(Dataset records)
---------------

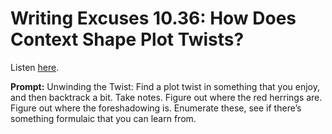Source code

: # Writing Excuses 10.36: How Does Context Shape Plot Twists? 

Listen [here](http://www.writingexcuses.com/2015/09/06/writing-excuses-10-36-how-does-context-shape-plot-twists/). 

**Prompt:** Unwinding the Twist: Find a plot twist in something that you enjoy, and then backtrack a bit. Take notes. Figure out where the red herrings are. Figure out where the foreshadowing is. Enumerate these, see if there’s something formulaic that you can learn from.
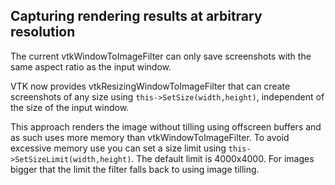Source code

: ## Capturing rendering results at arbitrary resolution

The current vtkWindowToImageFilter can only save screenshots with the same
aspect ratio as the input window.

VTK now provides vtkResizingWindowToImageFilter that can create screenshots of
any size using `this->SetSize(width,height)`, independent of the size of the
input window.

This approach renders the image without tilling using offscreen buffers and as
such uses more memory than vtkWindowToImageFilter. To avoid excessive memory
use you can set a size limit using `this->SetSizeLimit(width,height)`. The
default limit is 4000x4000. For images bigger that the limit the filter falls
back to using image tilling.
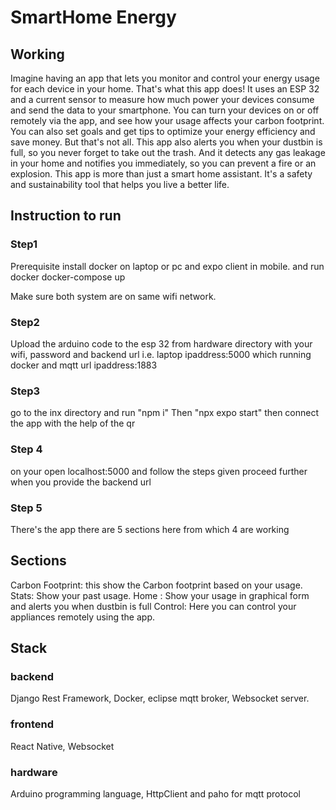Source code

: 
# SmartHome Energy



## Working
Imagine having an app that lets you monitor and control your energy usage for each device in your home. That's what this app does! It uses an ESP 32 and a current sensor to measure how much power your devices consume and send the data to your smartphone. You can turn your devices on or off remotely via the app, and see how your usage affects your carbon footprint. You can also set goals and get tips to optimize your energy efficiency and save money. But that's not all. This app also alerts you when your dustbin is full, so you never forget to take out the trash. And it detects any gas leakage in your home and notifies you immediately, so you can prevent a fire or an explosion. This app is more than just a smart home assistant. It's a safety and sustainability tool that helps you live a better life.
## Instruction to run



### Step1
Prerequisite install docker on laptop or pc and   expo client in mobile.
and run docker docker-compose up

Make sure both system are on same wifi network.
### Step2
Upload the arduino code to the esp 32 from hardware directory with your wifi, password and backend url i.e. laptop ipaddress:5000 which running docker
and mqtt url ipaddress:1883
### Step3
go to the inx directory and run "npm i"
Then "npx expo start"
then connect the app with the help of the qr
### Step 4
on your open localhost:5000
and follow the steps given
proceed further when you provide the backend url
### Step 5
There's the app
there are 5 sections here from which 4 are working
## Sections
Carbon Footprint: this show the Carbon footprint based on your usage.
Stats: Show your past usage.
Home : Show your usage in graphical form and alerts you when dustbin is full
Control: Here you can control your appliances remotely using the app.
## Stack
### backend
Django Rest Framework, Docker, eclipse mqtt broker, Websocket server.

### frontend
React Native, Websocket

### hardware
Arduino programming language, HttpClient and paho for mqtt protocol
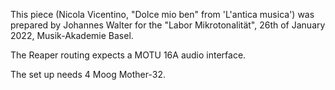 This piece (Nicola Vicentino, "Dolce mio ben" from 'L'antica musica') was prepared by Johannes Walter for the "Labor Mikrotonalität", 26th of January 2022, Musik-Akademie Basel.

The Reaper routing expects a MOTU 16A audio interface. 

The set up needs 4 Moog Mother-32.
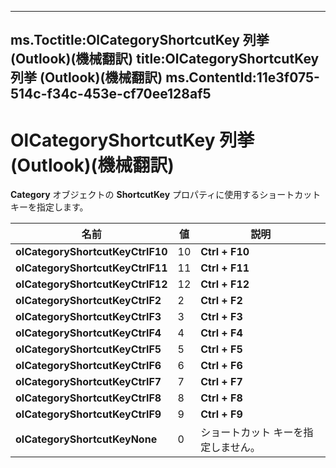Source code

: 

---
ms.Toctitle:OlCategoryShortcutKey 列挙 (Outlook)(機械翻訳)
title:OlCategoryShortcutKey 列挙 (Outlook)(機械翻訳)
ms.ContentId:11e3f075-514c-f34c-453e-cf70ee128af5
---
# OlCategoryShortcutKey 列挙 (Outlook)(機械翻訳)




**Category** オブジェクトの **ShortcutKey** プロパティに使用するショートカット キーを指定します。

|**名前**|**値**|**説明**|
|---|---|---|
|**olCategoryShortcutKeyCtrlF10**|10|**Ctrl + F10**|
|**olCategoryShortcutKeyCtrlF11**|11|**Ctrl + F11**|
|**olCategoryShortcutKeyCtrlF12**|12|**Ctrl + F12**|
|**olCategoryShortcutKeyCtrlF2**|2|**Ctrl + F2**|
|**olCategoryShortcutKeyCtrlF3**|3|**Ctrl + F3**|
|**olCategoryShortcutKeyCtrlF4**|4|**Ctrl + F4**|
|**olCategoryShortcutKeyCtrlF5**|5|**Ctrl + F5**|
|**olCategoryShortcutKeyCtrlF6**|6|**Ctrl + F6**|
|**olCategoryShortcutKeyCtrlF7**|7|**Ctrl + F7**|
|**olCategoryShortcutKeyCtrlF8**|8|**Ctrl + F8**|
|**olCategoryShortcutKeyCtrlF9**|9|**Ctrl + F9**|
|**olCategoryShortcutKeyNone**|0|ショートカット キーを指定しません。|




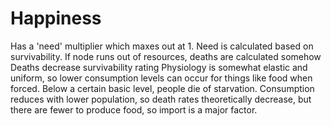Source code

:# Happiness

Has a 'need' multiplier which maxes out at 1.
Need is calculated based on survivability.
If node runs out of resources, deaths are calculated somehow
Deaths decrease survivability rating
Physiology is somewhat elastic and uniform, so lower consumption levels can occur for things like food when forced.
Below a certain basic level, people die of starvation.
Consumption reduces with lower population, so death rates theoretically decrease, but there are fewer to produce food,
so import is a major factor.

---------------

> Exercise aim: Reproduce the lines above letter for letter. The pictures stay behind.

> Result for this task:
Source code

: # Writing Excuses 10.36: How Does Context Shape Plot Twists? 

Listen [here](http://www.writingexcuses.com/2015/09/06/writing-excuses-10-36-how-does-context-shape-plot-twists/). 

**Prompt:** Unwinding the Twist: Find a plot twist in something that you enjoy, and then backtrack a bit. Take notes. Figure out where the red herrings are. Figure out where the foreshadowing is. Enumerate these, see if there’s something formulaic that you can learn from.
Source code

: ## Capturing rendering results at arbitrary resolution

The current vtkWindowToImageFilter can only save screenshots with the same
aspect ratio as the input window.

VTK now provides vtkResizingWindowToImageFilter that can create screenshots of
any size using `this->SetSize(width,height)`, independent of the size of the
input window.

This approach renders the image without tilling using offscreen buffers and as
such uses more memory than vtkWindowToImageFilter. To avoid excessive memory
use you can set a size limit using `this->SetSizeLimit(width,height)`. The
default limit is 4000x4000. For images bigger that the limit the filter falls
back to using image tilling.
Source code

: 
# SmartHome Energy



## Working
Imagine having an app that lets you monitor and control your energy usage for each device in your home. That's what this app does! It uses an ESP 32 and a current sensor to measure how much power your devices consume and send the data to your smartphone. You can turn your devices on or off remotely via the app, and see how your usage affects your carbon footprint. You can also set goals and get tips to optimize your energy efficiency and save money. But that's not all. This app also alerts you when your dustbin is full, so you never forget to take out the trash. And it detects any gas leakage in your home and notifies you immediately, so you can prevent a fire or an explosion. This app is more than just a smart home assistant. It's a safety and sustainability tool that helps you live a better life.
## Instruction to run



### Step1
Prerequisite install docker on laptop or pc and   expo client in mobile.
and run docker docker-compose up

Make sure both system are on same wifi network.
### Step2
Upload the arduino code to the esp 32 from hardware directory with your wifi, password and backend url i.e. laptop ipaddress:5000 which running docker
and mqtt url ipaddress:1883
### Step3
go to the inx directory and run "npm i"
Then "npx expo start"
then connect the app with the help of the qr
### Step 4
on your open localhost:5000
and follow the steps given
proceed further when you provide the backend url
### Step 5
There's the app
there are 5 sections here from which 4 are working
## Sections
Carbon Footprint: this show the Carbon footprint based on your usage.
Stats: Show your past usage.
Home : Show your usage in graphical form and alerts you when dustbin is full
Control: Here you can control your appliances remotely using the app.
## Stack
### backend
Django Rest Framework, Docker, eclipse mqtt broker, Websocket server.

### frontend
React Native, Websocket

### hardware
Arduino programming language, HttpClient and paho for mqtt protocol
 This piece (Nicola Vicentino, "Dolce mio ben" from 'L'antica musica') was prepared by Johannes Walter for the "Labor Mikrotonalität", 26th of January 2022, Musik-Akademie Basel.

The Reaper routing expects a MOTU 16A audio interface. 

The set up needs 4 Moog Mother-32.
Source code

: 

---
ms.Toctitle:OlCategoryShortcutKey 列挙 (Outlook)(機械翻訳)
title:OlCategoryShortcutKey 列挙 (Outlook)(機械翻訳)
ms.ContentId:11e3f075-514c-f34c-453e-cf70ee128af5
---
# OlCategoryShortcutKey 列挙 (Outlook)(機械翻訳)




**Category** オブジェクトの **ShortcutKey** プロパティに使用するショートカット キーを指定します。

|**名前**|**値**|**説明**|
|---|---|---|
|**olCategoryShortcutKeyCtrlF10**|10|**Ctrl + F10**|
|**olCategoryShortcutKeyCtrlF11**|11|**Ctrl + F11**|
|**olCategoryShortcutKeyCtrlF12**|12|**Ctrl + F12**|
|**olCategoryShortcutKeyCtrlF2**|2|**Ctrl + F2**|
|**olCategoryShortcutKeyCtrlF3**|3|**Ctrl + F3**|
|**olCategoryShortcutKeyCtrlF4**|4|**Ctrl + F4**|
|**olCategoryShortcutKeyCtrlF5**|5|**Ctrl + F5**|
|**olCategoryShortcutKeyCtrlF6**|6|**Ctrl + F6**|
|**olCategoryShortcutKeyCtrlF7**|7|**Ctrl + F7**|
|**olCategoryShortcutKeyCtrlF8**|8|**Ctrl + F8**|
|**olCategoryShortcutKeyCtrlF9**|9|**Ctrl + F9**|
|**olCategoryShortcutKeyNone**|0|ショートカット キーを指定しません。|




Source code

:# Happiness

Has a 'need' multiplier which maxes out at 1.
Need is calculated based on survivability.
If node runs out of resources, deaths are calculated somehow
Deaths decrease survivability rating
Physiology is somewhat elastic and uniform, so lower consumption levels can occur for things like food when forced.
Below a certain basic level, people die of starvation.
Consumption reduces with lower population, so death rates theoretically decrease, but there are fewer to produce food,
so import is a major factor.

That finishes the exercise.